Com base nas pesquisas Datafolha sobre a eleição presidencial de 2022 (confira aqui) e de avaliação do governo federal (confira aqui), foram pedidas análises a quatro professores: o especialista em finanças Igor Franco, do Uniflu; o cientista político e sociólogo George Gomes Coutinho, da UFF-Campos; o cientista político Hamilton Garcia, da Uenf; e o historiador Arthur Soffiati, também da UFF-Campos. E, em diálogo com eles, o artigo “Cegueira da esquerda elegeu Bolsonaro; a da direita emerge Lula” foi publicado no sábado (15).
Entre as quatro análises, a do George foi a mais extensa, impondo mais edição, para que se adequasse à demanda de espaço do texto. Mas, para não desperdiçar sua análise do retrato do momento nacional, a 17 meses das urnas presidenciais de outubro de 2022, ela segue abaixo na íntegra, neste domingo (16):
“Esse Biden sou eu”
Por George Gomes Coutinho
As pesquisas Datafolha divulgadas em 12 e 13 de maio são uma fotografia do momento em que o Brasil persiste na conjuntura da pandemia, ultrapassou a marca de 430 mil mortos e persiste na agonia da profunda recessão econômica com índices tétricos de desemprego e empobrecimento da população.
Bolsonaro se mantém de pé por conta de suas bases fortemente mobilizadas por identificação com a visão-de-mundo do presidente eleito em 2018. Inclusive, seguindo modus operandi de outros governos de extrema direita pelo mundo, a extrema direita precisa desse caráter de mobilização permanente para até mesmo dissuadir adversários. O revés dessa tática é afugentar o eleitor comum, pragmático, preocupado mais com melhoras ou pioras palpáveis de sua vida cotidiana e pouco afeito a discursos de maior temperatura ideológica, pouco importando se vindos da direita ou da esquerda.
Neste cenário, onde uma parcela importante do eleitorado vê pioras explícitas em suas condições de vida e o discurso ideológico mais virulento é visto como óbice, temos a possibilidade deste eleitor comum buscar por saídas que lhe sejam compreensíveis e que lhe soem factíveis. É pragmatismo contra a bancarrota, ainda mais com um projeto de poder já testado na prática.

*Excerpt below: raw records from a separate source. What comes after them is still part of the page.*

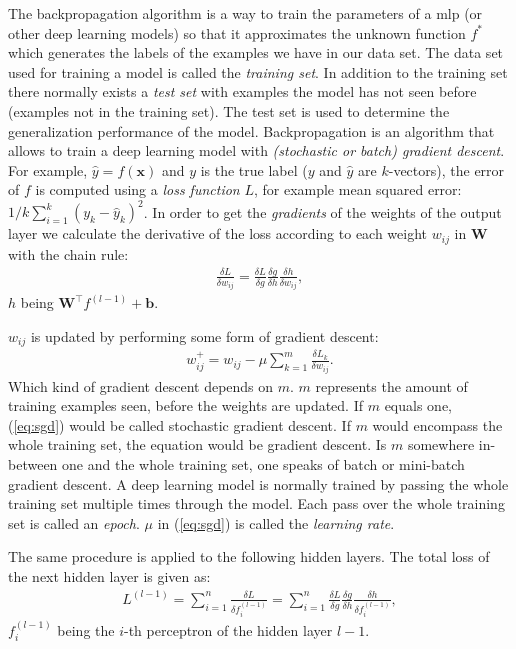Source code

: \documentclass[]{article}
\begin{document}
The backpropagation algorithm is a way to train the parameters of a
\acrshort{mlp} (or other deep learning models) so that it approximates the
unknown function $f^*$ which generates the labels of the examples
we have in our data set.
The data set used for training a model is called the \textit{training
set}.
In addition to the training set there normally exists a
\textit{test set} with examples the model has not seen before
(examples not in the training set).
The test set is used to determine the generalization performance of
the model.
Backpropagation is an algorithm that allows to train a deep learning
model with \textit{(stochastic or batch) gradient descent}.
For example, $\hat{y} = f(\mathbf{x})$ and $y$ is the true label
($y$ and $\hat{y}$ are $k$-vectors), the error of $f$ is computed
using a \textit{loss function} $L$, for example mean squared error:
$1/k \sum_{i=1}^{k}(y_k - \hat{y}_k)^2$.
In order to get the \textit{gradients} of the weights of the output
layer we calculate the derivative of the loss according to each weight
$w_{ij}$ in $\mathbf{W}$ with the chain rule:
\begin{align}
  \label{eq:chain_rule}
  \frac{\delta L}{\delta w_{ij}} =
    \frac{\delta L}{\delta g}
    \frac{\delta g}{\delta h}
    \frac{\delta h}{\delta w_{ij}},
\end{align}
$h$ being $\mathbf{W}^\top f^{(l-1)} + \mathbf{b}$.

$w_{ij}$ is updated by performing some form of gradient descent:
\begin{align}
  \label{eq:sgd}
  w_{ij}^+ = w_{ij} - \mu \sum_{k=1}^{m} \frac{\delta L_k}{\delta w_{ij}}.
\end{align}
Which kind of gradient descent depends on $m$.
$m$ represents the amount of training examples seen, before the
weights are updated.
If $m$ equals one, (\ref{eq:sgd}) would be called stochastic gradient
descent.
If $m$ would encompass the whole training set, the equation would
be gradient descent.
Is $m$ somewhere in-between one and the whole training set, one
speaks of batch or mini-batch gradient descent.
A deep learning model is normally trained by passing the whole
training set multiple times through the model.
Each pass over the whole training set is called an \textit{epoch}.
$\mu$ in (\ref{eq:sgd}) is called the \textit{learning rate}.

The same procedure is applied to the following hidden layers.
The total loss of the next hidden layer is given as:
\begin{align}
  L^{(l-1)} = \sum_{i=1}^n\frac{\delta L}{\delta f^{(l - 1)}_i} =
  \sum_{i=1}^n\frac{\delta L}{\delta g}
    \frac{\delta g}{\delta h}
    \frac{\delta h}{\delta f^{(l - 1)}_i},
\end{align}
$f^{(l-1)}_i$ being the $i$-th perceptron of the hidden layer $l-1$.
\end{document}

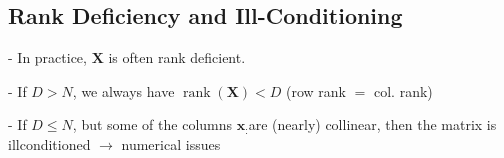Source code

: 

\subsection*{Rank Deficiency and Ill-Conditioning}
- In practice, $\mathbf{X}$ is often rank deficient.

- If $D>N$, we always have $\operatorname{rank}(\mathbf{X})<D$ (row rank $=$ col. rank)

- If $D \leq N$, but some of the columns $\mathbf{x}_{:}$are (nearly) collinear, then the matrix is illconditioned $\rightarrow$ numerical issues



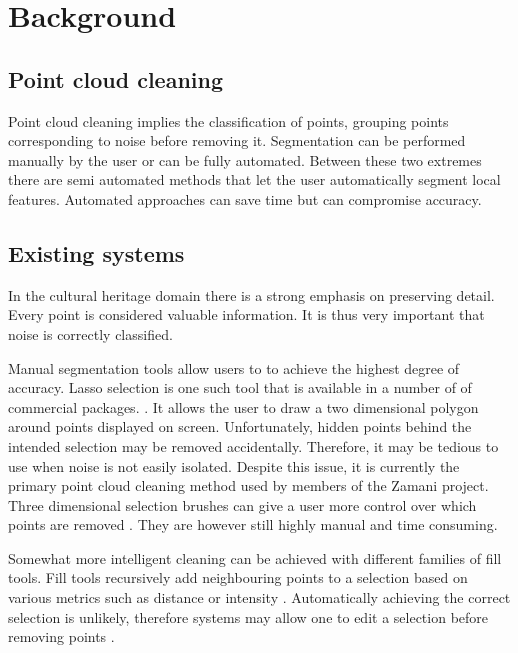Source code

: \documentclass[10pt,twocolumn]{article}
\begin{document}

\section{Background}

\subsection{Point cloud cleaning}
Point cloud cleaning implies the classification of points, grouping points corresponding to noise before removing it. Segmentation can be performed manually by the user or can be fully automated. Between these two extremes there are semi automated methods that let the user automatically segment local features. Automated approaches can save time but can compromise accuracy.

\subsection{Existing systems}
In the cultural heritage domain there is a strong emphasis on preserving detail. Every point is considered valuable information. It is thus very important that noise is correctly classified.

Manual segmentation tools allow users to to achieve the highest degree of accuracy. Lasso selection is one such tool that is available in a number of of commercial packages. \cite{Pointools2012,Leica2012,Technodigit2012}. It allows the user to draw a two dimensional polygon around points displayed on screen. Unfortunately, hidden points behind the intended selection may be removed accidentally. Therefore, it may be tedious to use when noise is not easily isolated. Despite this issue, it is currently the primary point cloud cleaning method used by members of the Zamani project. Three dimensional selection brushes can give a user more control over which points are removed \cite{Pointools2012}. They are however still highly manual and time consuming.


Somewhat more intelligent cleaning can be achieved with different families of fill tools. Fill tools recursively add neighbouring points to a selection based on various metrics such as distance or intensity \cite{Pointools2012}. Automatically achieving the correct selection is unlikely, therefore systems may allow one to edit a selection before removing points \cite{Pointools2012}.
\end{document}
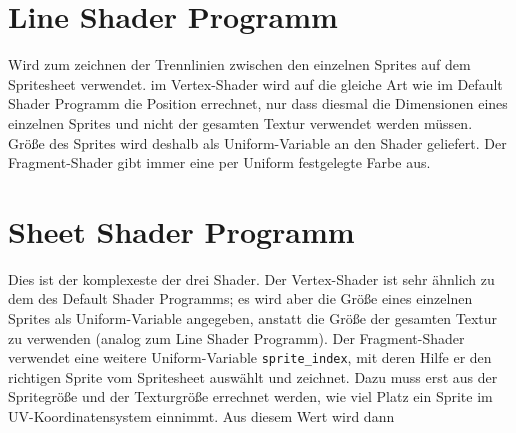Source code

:\section{Line Shader Programm}
Wird zum zeichnen der Trennlinien zwischen den einzelnen Sprites auf dem Spritesheet verwendet. im Vertex-Shader wird auf die gleiche Art wie im Default Shader Programm die Position errechnet, nur dass diesmal die Dimensionen eines einzelnen Sprites und nicht der gesamten Textur verwendet werden müssen. Größe des Sprites wird deshalb als Uniform-Variable an den Shader geliefert. Der Fragment-Shader gibt immer eine per Uniform festgelegte Farbe aus.

\section{Sheet Shader Programm}
Dies ist der komplexeste der drei Shader. Der Vertex-Shader ist sehr ähnlich zu dem des Default Shader Programms; es wird aber die Größe eines einzelnen Sprites als Uniform-Variable angegeben, anstatt die Größe der gesamten Textur zu verwenden (analog zum Line Shader Programm). Der Fragment-Shader verwendet eine weitere Uniform-Variable \lstinline{sprite_index}, mit deren Hilfe er den richtigen Sprite vom Spritesheet auswählt und zeichnet. Dazu muss erst aus der Spritegröße und der Texturgröße errechnet werden, wie viel Platz ein Sprite im UV-Koordinatensystem einnimmt. Aus diesem Wert wird dann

Em meio a tudo isso há o problema pós 2013 e aprofundado nos anos posteriores. Carecemos de um projeto político minimamente consensuado e que conquistes corações e mentes em uma ótica transclassista (e não estou fazendo qualquer juízo se este tipo de projeto é de fato capaz de atender interesses transclassistas).
Os movimentos flutuantes da opinião pública de 2016 para cá devem ser compreendidos como a busca por um nome aglutinador, capaz de seduzir diferentes grupos políticos e reconstituir, mesmo que provisoriamente, a vontade política pulverizada. Um Biden, portanto, em terra brasilis que atendesse, nem que fosse em patamares mínimos, determinadas conquistas civilizatórias que são caras aos agrupamentos progressistas. Mas, que não deixasse de cabelos em pé os setores dos “mercados” (produtivo e financeiro). De Huck a Mandetta, diversos nomes têm sido apresentados nos últimos 5 anos pelo menos.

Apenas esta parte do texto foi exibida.